- Born: Անդրե Սևրուկյան 2 May 1896 Tehran, Sublime State of Iran
- Died: 18 December 1996 (aged 100) Stuttgart, Germany
- Other name: André Sevruguin
- Occupation: Visual Artist
- Title: Darvish
- Parents: Antoin Sevruguin (father); Louise Gourgenian (mother);

= André Sevruguin =

Iranian-Armenian painter (1896–1996)

André Sevruguin (2 May 1896, Tehran – 18 December 1996, Stuttgart; Persian: آندره سوریوگین; Armenian: Անդրե Սևրուկյան ), known as Darvish (Persian: درویش; Armenian: Դարվիշ), was a prominent Iranian-Armenian miniature painter of a Georgian descent, and one of the well-known figures in Iranian painting, particularly known for his coffeehouse paintings.

== Biography ==
Sevruguin, known as Darvish, was the son of Antoin Sevruguin, a prominent Iranian photographer, and Louise Gourgenian.

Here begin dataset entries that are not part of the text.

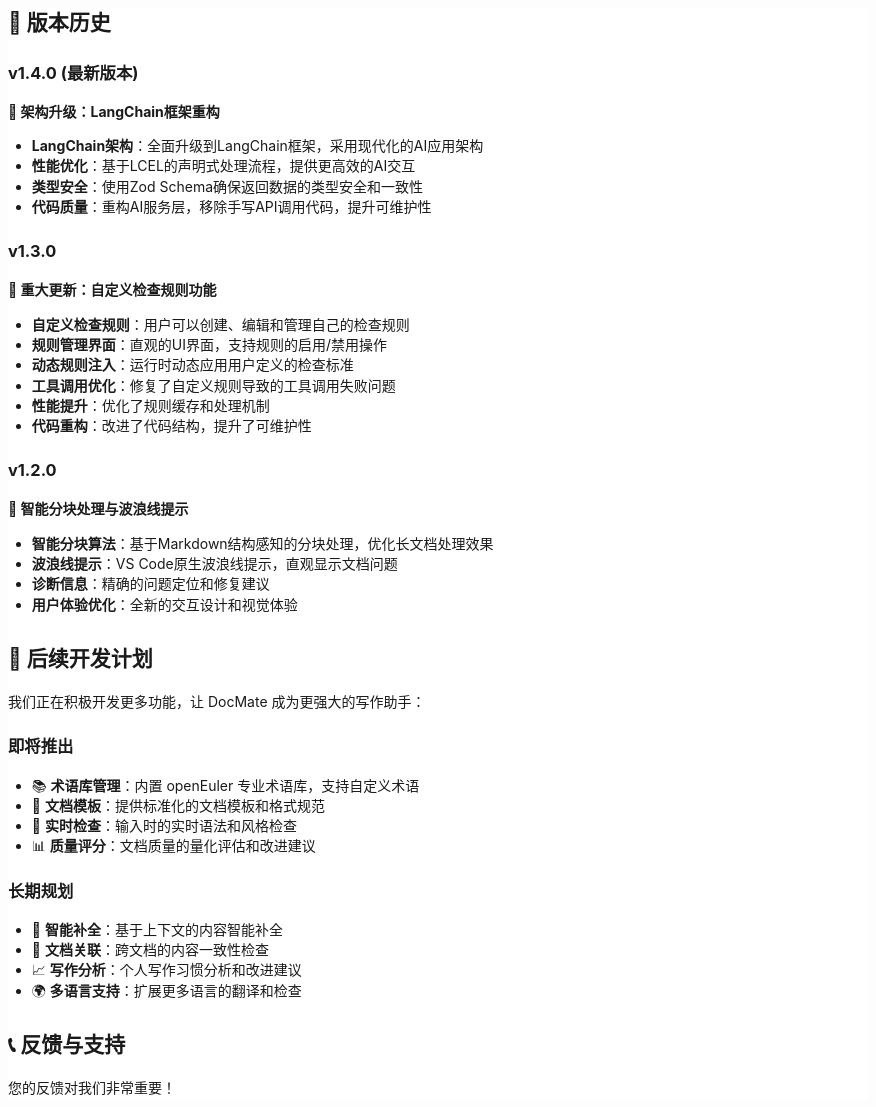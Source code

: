 ## 🔄 版本历史

### v1.4.0 (最新版本)

**🚀 架构升级：LangChain框架重构**

- **LangChain架构**：全面升级到LangChain框架，采用现代化的AI应用架构
- **性能优化**：基于LCEL的声明式处理流程，提供更高效的AI交互
- **类型安全**：使用Zod Schema确保返回数据的类型安全和一致性
- **代码质量**：重构AI服务层，移除手写API调用代码，提升可维护性

### v1.3.0

**🎉 重大更新：自定义检查规则功能**

- **自定义检查规则**：用户可以创建、编辑和管理自己的检查规则
- **规则管理界面**：直观的UI界面，支持规则的启用/禁用操作
- **动态规则注入**：运行时动态应用用户定义的检查标准
- **工具调用优化**：修复了自定义规则导致的工具调用失败问题
- **性能提升**：优化了规则缓存和处理机制
- **代码重构**：改进了代码结构，提升了可维护性

### v1.2.0

**🚀 智能分块处理与波浪线提示**

- **智能分块算法**：基于Markdown结构感知的分块处理，优化长文档处理效果
- **波浪线提示**：VS Code原生波浪线提示，直观显示文档问题
- **诊断信息**：精确的问题定位和修复建议
- **用户体验优化**：全新的交互设计和视觉体验

## 🔮 后续开发计划

我们正在积极开发更多功能，让 DocMate 成为更强大的写作助手：

### 即将推出

- 📚 **术语库管理**：内置 openEuler 专业术语库，支持自定义术语
- 📝 **文档模板**：提供标准化的文档模板和格式规范
- 🎯 **实时检查**：输入时的实时语法和风格检查
- 📊 **质量评分**：文档质量的量化评估和改进建议

### 长期规划

- 🤖 **智能补全**：基于上下文的内容智能补全
- 🔗 **文档关联**：跨文档的内容一致性检查
- 📈 **写作分析**：个人写作习惯分析和改进建议
- 🌍 **多语言支持**：扩展更多语言的翻译和检查

## 📞 反馈与支持

您的反馈对我们非常重要！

He completed his education in Tehran, at St. Louis School and later worked as an educator at the same institution. After a period of teaching, he devoted his life to painting.

Following years of work in Iran, Sevruguin moved to Vienna and eventually settled in Germany.

Sevruguin spent nine years in seclusion, deeply immersed in the works of Ferdowsi, creating 416 paintings inspired by Ferdowsi's Shahnameh, aligning with the anniversary of the poet's death. When Ferdowsi's millennium was first celebrated in India, Sevruguin's miniatures, published as a nine-volume collection in Iran, were sent to India for an exhibition. Unfortunately, some of these works never returned.

His first exhibition brought him fame and caught the attention of several writers and artists of the time. In the 1940s, he had close friendships with many Iranian intellectuals and artists, such as Sadegh Hedayat.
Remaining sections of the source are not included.